§ What this task involves: Lines that include the string "console" are the ones to copy from the entries below.

§ Data records:

===============

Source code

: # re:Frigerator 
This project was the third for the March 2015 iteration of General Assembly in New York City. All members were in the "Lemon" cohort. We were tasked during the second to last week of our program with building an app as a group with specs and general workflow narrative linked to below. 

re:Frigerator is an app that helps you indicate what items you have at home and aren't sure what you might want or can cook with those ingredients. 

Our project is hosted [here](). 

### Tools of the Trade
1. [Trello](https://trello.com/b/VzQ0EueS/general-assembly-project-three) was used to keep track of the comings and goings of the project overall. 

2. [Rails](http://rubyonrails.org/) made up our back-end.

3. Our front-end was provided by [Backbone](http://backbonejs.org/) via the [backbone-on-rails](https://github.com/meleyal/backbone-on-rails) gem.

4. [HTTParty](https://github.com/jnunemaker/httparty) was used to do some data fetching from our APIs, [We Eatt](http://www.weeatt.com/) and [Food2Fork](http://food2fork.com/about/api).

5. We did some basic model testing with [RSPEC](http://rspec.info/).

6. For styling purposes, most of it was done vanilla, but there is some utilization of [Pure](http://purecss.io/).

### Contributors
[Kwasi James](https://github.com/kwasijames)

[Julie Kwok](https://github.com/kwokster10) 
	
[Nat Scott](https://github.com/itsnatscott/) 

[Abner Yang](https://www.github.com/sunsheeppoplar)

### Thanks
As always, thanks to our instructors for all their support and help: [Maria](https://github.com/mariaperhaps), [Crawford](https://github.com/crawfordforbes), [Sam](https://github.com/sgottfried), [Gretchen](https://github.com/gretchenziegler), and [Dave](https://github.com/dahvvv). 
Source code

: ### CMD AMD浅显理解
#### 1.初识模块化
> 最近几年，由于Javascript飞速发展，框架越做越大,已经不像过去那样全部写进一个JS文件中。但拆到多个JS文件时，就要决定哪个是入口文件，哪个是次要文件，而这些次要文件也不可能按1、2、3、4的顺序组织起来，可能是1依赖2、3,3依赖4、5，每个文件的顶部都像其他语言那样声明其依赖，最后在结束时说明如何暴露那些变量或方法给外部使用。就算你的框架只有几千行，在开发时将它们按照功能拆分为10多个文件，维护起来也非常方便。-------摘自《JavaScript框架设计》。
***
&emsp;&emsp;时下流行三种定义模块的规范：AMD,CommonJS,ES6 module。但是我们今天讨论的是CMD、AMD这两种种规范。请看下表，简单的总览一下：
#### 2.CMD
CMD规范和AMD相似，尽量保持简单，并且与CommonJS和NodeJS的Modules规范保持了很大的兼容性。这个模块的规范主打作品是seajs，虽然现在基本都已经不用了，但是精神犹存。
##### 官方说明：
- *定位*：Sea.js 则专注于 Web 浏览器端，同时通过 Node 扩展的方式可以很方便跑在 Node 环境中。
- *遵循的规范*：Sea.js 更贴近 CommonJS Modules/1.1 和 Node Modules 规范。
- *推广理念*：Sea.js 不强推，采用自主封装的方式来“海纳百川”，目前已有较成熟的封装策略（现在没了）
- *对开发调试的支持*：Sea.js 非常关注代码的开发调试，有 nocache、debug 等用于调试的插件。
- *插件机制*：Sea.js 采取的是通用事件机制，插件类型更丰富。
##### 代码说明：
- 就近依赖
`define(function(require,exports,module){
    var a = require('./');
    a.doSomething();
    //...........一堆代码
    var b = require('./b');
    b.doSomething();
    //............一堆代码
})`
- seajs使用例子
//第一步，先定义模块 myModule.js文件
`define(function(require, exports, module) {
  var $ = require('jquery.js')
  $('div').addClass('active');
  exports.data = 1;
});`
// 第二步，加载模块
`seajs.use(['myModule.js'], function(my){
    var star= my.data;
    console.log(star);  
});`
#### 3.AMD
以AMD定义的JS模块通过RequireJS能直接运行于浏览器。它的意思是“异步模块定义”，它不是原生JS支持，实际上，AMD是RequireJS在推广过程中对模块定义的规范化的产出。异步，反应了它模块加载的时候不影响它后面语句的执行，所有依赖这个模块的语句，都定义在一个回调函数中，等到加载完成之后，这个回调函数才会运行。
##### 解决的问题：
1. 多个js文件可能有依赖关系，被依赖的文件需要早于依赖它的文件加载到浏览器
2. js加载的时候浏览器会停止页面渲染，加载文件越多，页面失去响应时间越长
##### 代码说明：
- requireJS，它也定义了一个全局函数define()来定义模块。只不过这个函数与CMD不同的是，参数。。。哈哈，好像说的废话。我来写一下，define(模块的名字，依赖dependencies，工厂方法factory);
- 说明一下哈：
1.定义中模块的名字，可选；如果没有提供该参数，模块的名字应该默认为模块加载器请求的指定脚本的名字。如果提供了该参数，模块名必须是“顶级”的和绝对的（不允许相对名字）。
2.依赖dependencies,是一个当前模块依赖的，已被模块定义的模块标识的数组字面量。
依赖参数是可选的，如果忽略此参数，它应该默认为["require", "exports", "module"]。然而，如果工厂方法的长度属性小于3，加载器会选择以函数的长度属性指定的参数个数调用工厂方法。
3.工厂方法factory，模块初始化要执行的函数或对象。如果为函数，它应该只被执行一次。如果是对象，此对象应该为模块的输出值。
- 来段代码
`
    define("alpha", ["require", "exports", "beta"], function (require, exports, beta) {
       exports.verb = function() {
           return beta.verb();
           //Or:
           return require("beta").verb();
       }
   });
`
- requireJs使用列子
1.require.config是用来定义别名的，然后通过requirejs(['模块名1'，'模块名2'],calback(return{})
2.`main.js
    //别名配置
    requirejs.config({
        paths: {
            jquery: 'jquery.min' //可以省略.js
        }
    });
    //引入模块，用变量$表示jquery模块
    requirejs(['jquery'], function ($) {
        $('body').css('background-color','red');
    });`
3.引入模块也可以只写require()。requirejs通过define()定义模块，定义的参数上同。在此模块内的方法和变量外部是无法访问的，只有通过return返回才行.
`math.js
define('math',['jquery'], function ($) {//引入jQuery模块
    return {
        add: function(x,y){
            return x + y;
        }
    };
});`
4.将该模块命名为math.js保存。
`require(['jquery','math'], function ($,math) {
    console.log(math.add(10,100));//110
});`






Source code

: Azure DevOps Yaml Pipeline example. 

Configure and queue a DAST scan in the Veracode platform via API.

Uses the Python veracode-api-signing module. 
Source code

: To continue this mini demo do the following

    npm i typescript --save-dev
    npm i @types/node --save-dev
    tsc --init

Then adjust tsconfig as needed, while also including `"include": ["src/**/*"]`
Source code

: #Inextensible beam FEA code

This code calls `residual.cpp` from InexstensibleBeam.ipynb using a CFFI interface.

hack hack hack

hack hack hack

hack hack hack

===============

§ Written answer:
    console.log(star);  
    console.log(math.add(10,100));//110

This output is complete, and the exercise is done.